● Your task
Reproduce exactly the lines below from the one containing "## Related Resources" through the one containing "## Common Tasks", including both, and nothing else.

(Saved entries)
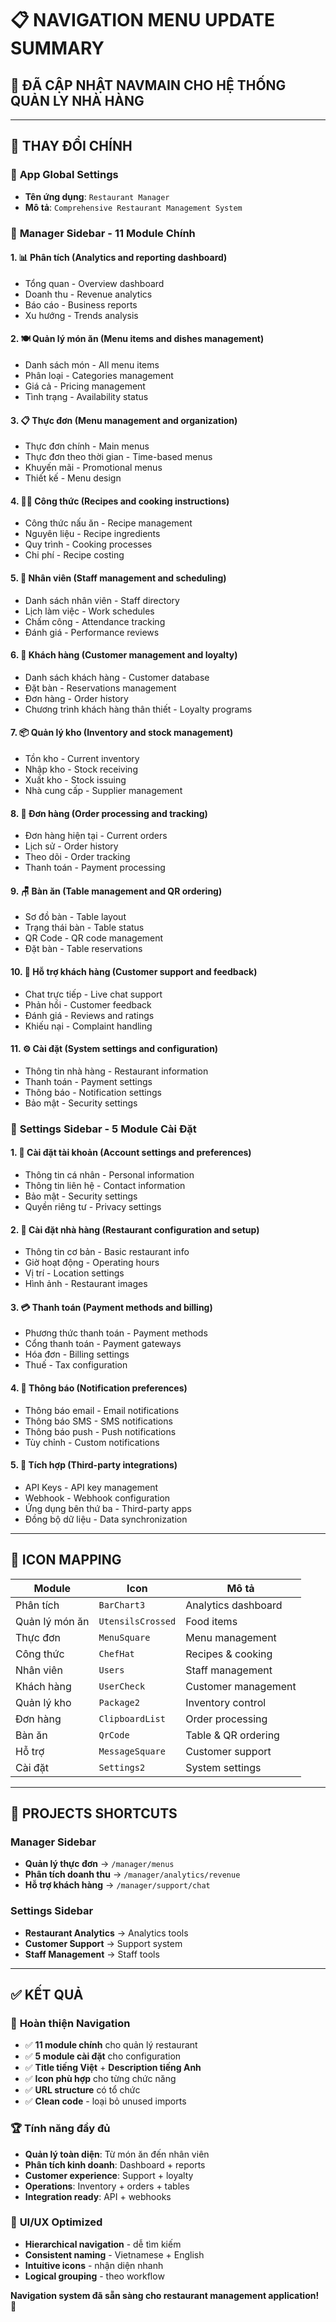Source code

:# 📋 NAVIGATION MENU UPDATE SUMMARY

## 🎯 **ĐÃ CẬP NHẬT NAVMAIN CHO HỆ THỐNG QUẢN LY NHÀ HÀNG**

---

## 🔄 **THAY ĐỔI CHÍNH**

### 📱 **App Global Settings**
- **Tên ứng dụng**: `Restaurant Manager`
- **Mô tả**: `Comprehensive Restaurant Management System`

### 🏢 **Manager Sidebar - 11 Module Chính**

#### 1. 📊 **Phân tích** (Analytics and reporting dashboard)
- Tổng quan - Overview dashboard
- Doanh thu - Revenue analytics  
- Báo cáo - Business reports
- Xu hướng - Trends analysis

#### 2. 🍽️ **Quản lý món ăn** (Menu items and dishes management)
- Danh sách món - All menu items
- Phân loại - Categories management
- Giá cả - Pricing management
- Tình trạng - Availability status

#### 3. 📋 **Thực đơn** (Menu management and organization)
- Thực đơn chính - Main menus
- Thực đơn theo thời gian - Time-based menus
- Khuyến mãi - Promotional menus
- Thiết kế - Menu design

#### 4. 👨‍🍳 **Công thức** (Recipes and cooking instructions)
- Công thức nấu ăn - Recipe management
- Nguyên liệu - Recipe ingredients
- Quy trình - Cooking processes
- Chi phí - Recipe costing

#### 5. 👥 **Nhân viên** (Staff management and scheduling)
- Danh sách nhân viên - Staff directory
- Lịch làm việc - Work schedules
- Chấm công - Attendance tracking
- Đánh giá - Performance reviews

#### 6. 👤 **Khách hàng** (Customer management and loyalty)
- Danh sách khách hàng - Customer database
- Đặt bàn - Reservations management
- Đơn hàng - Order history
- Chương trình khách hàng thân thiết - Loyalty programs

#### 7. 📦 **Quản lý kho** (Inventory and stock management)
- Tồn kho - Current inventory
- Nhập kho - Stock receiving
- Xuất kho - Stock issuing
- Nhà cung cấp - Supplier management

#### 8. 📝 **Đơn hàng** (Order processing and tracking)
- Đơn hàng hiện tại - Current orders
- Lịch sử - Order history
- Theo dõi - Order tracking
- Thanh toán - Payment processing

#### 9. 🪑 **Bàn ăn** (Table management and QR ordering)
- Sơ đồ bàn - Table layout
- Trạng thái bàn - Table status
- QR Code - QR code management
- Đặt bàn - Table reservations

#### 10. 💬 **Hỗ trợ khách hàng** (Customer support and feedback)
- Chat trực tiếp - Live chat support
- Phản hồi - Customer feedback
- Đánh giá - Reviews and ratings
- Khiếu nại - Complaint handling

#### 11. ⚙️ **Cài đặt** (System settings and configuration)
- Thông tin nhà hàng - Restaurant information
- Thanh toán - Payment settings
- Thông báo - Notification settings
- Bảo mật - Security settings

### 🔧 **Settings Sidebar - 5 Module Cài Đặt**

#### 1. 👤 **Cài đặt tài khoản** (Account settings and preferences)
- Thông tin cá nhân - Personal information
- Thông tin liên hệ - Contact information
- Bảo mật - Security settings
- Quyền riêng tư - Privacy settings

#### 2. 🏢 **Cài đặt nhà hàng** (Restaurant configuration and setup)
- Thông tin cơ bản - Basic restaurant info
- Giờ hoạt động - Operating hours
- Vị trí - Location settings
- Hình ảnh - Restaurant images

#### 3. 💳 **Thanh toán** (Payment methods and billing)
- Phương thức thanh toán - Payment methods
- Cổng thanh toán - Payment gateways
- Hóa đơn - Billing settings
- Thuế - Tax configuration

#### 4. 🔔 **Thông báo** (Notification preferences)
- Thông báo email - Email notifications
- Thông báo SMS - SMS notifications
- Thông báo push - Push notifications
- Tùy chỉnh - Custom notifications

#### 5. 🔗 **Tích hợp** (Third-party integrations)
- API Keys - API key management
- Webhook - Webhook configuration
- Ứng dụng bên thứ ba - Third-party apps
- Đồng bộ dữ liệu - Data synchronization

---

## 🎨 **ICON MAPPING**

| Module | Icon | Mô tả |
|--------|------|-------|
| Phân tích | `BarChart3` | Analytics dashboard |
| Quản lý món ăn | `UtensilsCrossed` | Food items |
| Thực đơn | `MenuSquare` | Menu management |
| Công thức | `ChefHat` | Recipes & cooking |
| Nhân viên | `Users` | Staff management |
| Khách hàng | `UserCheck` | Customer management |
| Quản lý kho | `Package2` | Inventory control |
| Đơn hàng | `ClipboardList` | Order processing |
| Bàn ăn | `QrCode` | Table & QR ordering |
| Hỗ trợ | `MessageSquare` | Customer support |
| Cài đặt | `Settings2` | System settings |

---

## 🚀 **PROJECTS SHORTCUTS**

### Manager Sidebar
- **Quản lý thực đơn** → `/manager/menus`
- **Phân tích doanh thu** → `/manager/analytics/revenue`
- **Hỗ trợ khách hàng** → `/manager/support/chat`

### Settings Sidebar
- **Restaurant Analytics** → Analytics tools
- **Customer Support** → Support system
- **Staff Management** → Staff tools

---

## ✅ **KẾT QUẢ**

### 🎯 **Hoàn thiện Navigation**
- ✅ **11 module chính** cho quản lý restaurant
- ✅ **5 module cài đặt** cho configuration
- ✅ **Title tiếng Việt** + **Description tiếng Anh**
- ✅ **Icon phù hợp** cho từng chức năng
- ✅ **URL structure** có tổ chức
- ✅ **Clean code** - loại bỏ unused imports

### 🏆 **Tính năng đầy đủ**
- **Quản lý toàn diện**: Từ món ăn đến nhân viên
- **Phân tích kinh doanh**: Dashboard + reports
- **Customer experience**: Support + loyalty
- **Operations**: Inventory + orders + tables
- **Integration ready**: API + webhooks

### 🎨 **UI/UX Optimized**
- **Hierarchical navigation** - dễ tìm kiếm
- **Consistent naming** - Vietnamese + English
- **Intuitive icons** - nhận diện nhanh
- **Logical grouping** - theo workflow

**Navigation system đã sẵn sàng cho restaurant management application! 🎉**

---

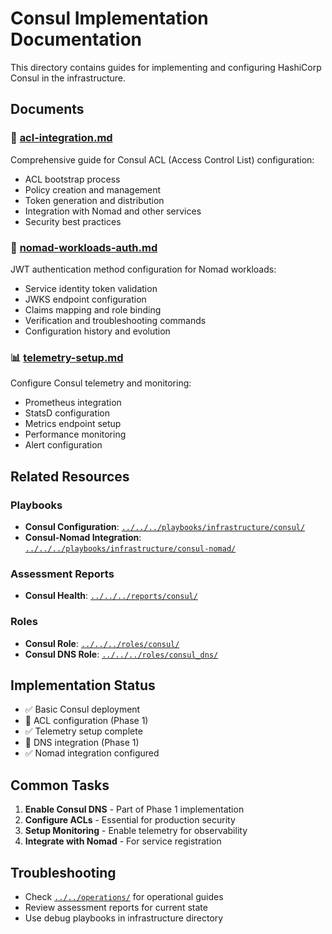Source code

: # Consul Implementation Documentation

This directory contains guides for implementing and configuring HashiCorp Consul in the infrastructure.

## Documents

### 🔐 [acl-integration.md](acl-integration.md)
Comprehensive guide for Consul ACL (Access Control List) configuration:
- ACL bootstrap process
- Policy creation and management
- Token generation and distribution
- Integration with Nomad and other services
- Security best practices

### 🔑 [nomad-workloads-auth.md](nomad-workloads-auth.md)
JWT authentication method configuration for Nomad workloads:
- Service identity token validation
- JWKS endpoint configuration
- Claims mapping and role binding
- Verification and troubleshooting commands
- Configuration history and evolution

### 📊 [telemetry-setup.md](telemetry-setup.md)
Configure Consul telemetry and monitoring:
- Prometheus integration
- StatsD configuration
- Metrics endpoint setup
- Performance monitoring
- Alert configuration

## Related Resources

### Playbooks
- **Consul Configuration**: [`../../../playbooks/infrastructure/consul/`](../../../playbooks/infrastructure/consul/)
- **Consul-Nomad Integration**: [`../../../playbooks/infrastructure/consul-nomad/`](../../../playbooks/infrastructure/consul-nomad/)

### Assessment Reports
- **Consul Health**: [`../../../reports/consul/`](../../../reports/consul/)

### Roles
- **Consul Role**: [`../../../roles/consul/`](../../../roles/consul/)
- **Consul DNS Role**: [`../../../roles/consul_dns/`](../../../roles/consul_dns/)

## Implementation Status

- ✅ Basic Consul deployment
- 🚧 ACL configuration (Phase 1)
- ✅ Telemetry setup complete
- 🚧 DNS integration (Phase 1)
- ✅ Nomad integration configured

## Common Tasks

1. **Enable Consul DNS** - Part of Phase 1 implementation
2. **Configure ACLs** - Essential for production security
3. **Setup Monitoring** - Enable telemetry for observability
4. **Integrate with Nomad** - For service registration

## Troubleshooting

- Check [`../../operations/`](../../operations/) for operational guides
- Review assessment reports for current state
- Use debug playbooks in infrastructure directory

● Response area
## Related Resources

### Playbooks
- **Consul Configuration**: [`../../../playbooks/infrastructure/consul/`](../../../playbooks/infrastructure/consul/)
- **Consul-Nomad Integration**: [`../../../playbooks/infrastructure/consul-nomad/`](../../../playbooks/infrastructure/consul-nomad/)

### Assessment Reports
- **Consul Health**: [`../../../reports/consul/`](../../../reports/consul/)

### Roles
- **Consul Role**: [`../../../roles/consul/`](../../../roles/consul/)
- **Consul DNS Role**: [`../../../roles/consul_dns/`](../../../roles/consul_dns/)

## Implementation Status

- ✅ Basic Consul deployment
- 🚧 ACL configuration (Phase 1)
- ✅ Telemetry setup complete
- 🚧 DNS integration (Phase 1)
- ✅ Nomad integration configured

## Common Tasks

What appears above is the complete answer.